322、更优选地，spcas9来自菌种 streptococcus pyogenes。

323、更优选地，nmcas9来自菌种 neisseria meningitidis。

324、更优选地，sacas9来自菌种 staphylococcus aureus。

325、更优选地，sccas9来自菌种 streptococcus canis。

326、更优选地，spacas9来自菌种 streptococcus pasteurianus。

327、优选地，crispr系统中，组分（a）的终浓度为0.1-2μm。

328、优选地，crispr系统中，组分（b）的终浓度为0.1-3μm。

329、优选地，crispr系统中，还包括氢离子缓冲剂。

330、更优选地，crispr系统中，氢离子缓冲剂包括：hepes。

331、更优选地，crispr系统中，氢离子缓冲剂终浓度为1mm-2 m。

332、优选地，扩增突变型等位基因的方法包括pcr、lamp、rpa。

333、更优选地，扩增突变型等位基因的反应体系包括核糖核蛋白复合物。

334、优选地，反应体系中，核糖核蛋白复合物的终浓度0.1-2μm。

335、优选地，反应体系还包括：引物、目的基因、酶和助色基团。

336、优选地，反应体系还包括：dntp、单链结合蛋白。

337、更优选地，目的基因包括：基因组dna。

338、更进一步优选地，目的基因包括从以下至少一种细胞株中提取的基因组dna：

339、egfr 19del野生型细胞株；egfr 19 e746_a750 del（2235-2249del）细胞株；egfr19 e746_a750 del（2236-2250del）；braf v600e突变型；brafv600e野生型细胞株；b-cpap细胞株。

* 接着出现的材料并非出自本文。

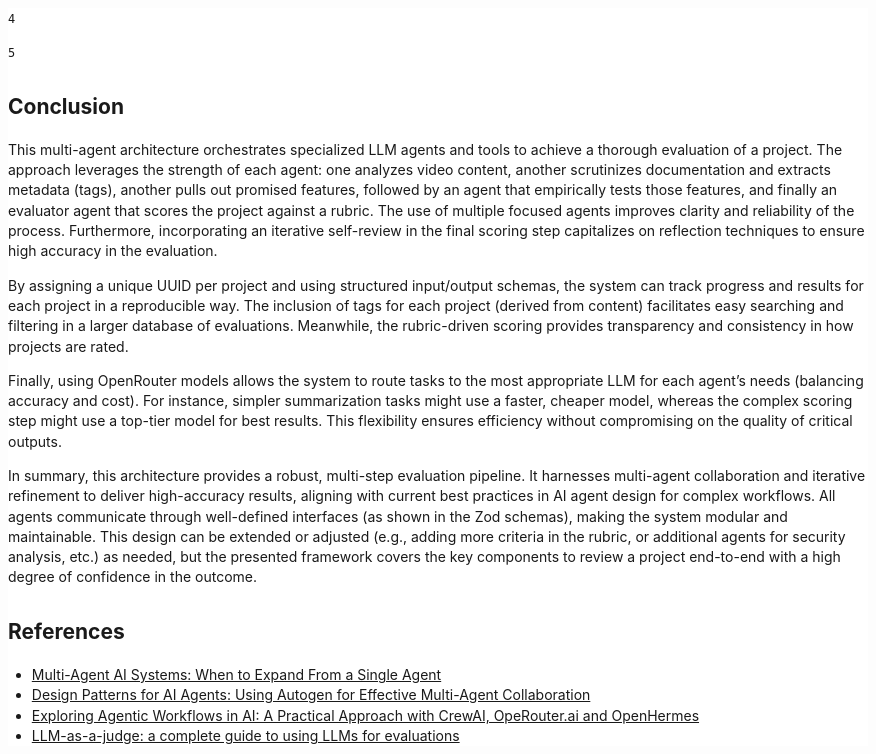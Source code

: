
 ```
4
```
```
5
```

## Conclusion

This multi-agent architecture orchestrates specialized LLM agents and tools to achieve a thorough
evaluation of a project. The approach leverages the strength of each agent: one analyzes video content,
another scrutinizes documentation and extracts metadata (tags), another pulls out promised features,
followed by an agent that empirically tests those features, and finally an evaluator agent that scores the
project against a rubric. The use of multiple focused agents improves clarity and reliability of the process. Furthermore, incorporating an iterative self-review in the final scoring step capitalizes on reflection
techniques to ensure high accuracy in the evaluation.

By assigning a unique UUID per project and using structured input/output schemas, the system can track
progress and results for each project in a reproducible way. The inclusion of tags for each project (derived
from content) facilitates easy searching and filtering in a larger database of evaluations. Meanwhile, the
rubric-driven scoring provides transparency and consistency in how projects are rated.

Finally, using OpenRouter models allows the system to route tasks to the most appropriate LLM for each
agent’s needs (balancing accuracy and cost). For instance, simpler summarization tasks might use a faster,
cheaper model, whereas the complex scoring step might use a top-tier model for best results. This flexibility
ensures efficiency without compromising on the quality of critical outputs.

In summary, this architecture provides a robust, multi-step evaluation pipeline. It harnesses multi-agent
collaboration and iterative refinement to deliver high-accuracy results, aligning with current best practices
in AI agent design for complex workflows. All agents communicate through well-defined interfaces
(as shown in the Zod schemas), making the system modular and maintainable. This design can be extended
or adjusted (e.g., adding more criteria in the rubric, or additional agents for security analysis, etc.) as
needed, but the presented framework covers the key components to review a project end-to-end with a
high degree of confidence in the outcome.

## References

- [Multi-Agent AI Systems: When to Expand From a Single Agent](https://www.willowtreeapps.com/craft/multi-agent-ai-systems-when-to-expand)
- [Design Patterns for AI Agents: Using Autogen for Effective Multi-Agent Collaboration](https://medium.com/@LakshmiNarayana_U/design-patterns-for-ai-agents-using-autogen-for-effective-multi-agent-collaboration-5f1067a7c63b)
- [Exploring Agentic Workflows in AI: A Practical Approach with CrewAI, OpeRouter.ai and OpenHermes](https://blog.stackademic.com/exploring-agentic-workflows-in-ai-a-practical-approach-with-crewai-operouter-ai-and-openhermes-cb7abd493285)
- [LLM-as-a-judge: a complete guide to using LLMs for evaluations](https://www.evidentlyai.com/llm-guide/llm-as-a-judge)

340、更优选地，引物包括能够与目的基因结合并且引导合成的核苷酸序列。

341、更进一步优选地，引物包括以下至少一条序列：

342、gcatgtggcaccatctcaca（seq id no.15）；

343、agagcagctgccagacatga（seq id no.16）；

344、ctacacctcagatatatttc（seq id no.19）；

345、tggatccagacaactgt（seq id no.20）；

346、tacgtgatggccagcgtgga（seq id no.23）；

347、actgggagccaatattgt（seq id no.24）；

348、tcgttaaatagatacgttacgc（seq id no.33）；

349、taaaaactaaaaactttccgcg（seq id no.34）；

350、tcgttaaatagatacgttacgc（seq id no.35）；

351、caacgcctcgaaacctacg（seq id no.36）。

352、cccccaggattcttacagaaaacaagtggt（seq id no.38）；

353、gcaaatacacagaggaagccttcgcctgtcctc（seq id no.39）；

354、caagtggttatagatggtga（seq id no.40）；或，

355、cgcctgtcctcatgtattgg（seq id no.41）。

356、更优选地，guide dna序列如下所示：

357、正向guide：p-tagatttcactgtagc-3’（seq id no.43）；

358、反向guide：p-ttctagctacagtgaa-3’（seq id no.44）。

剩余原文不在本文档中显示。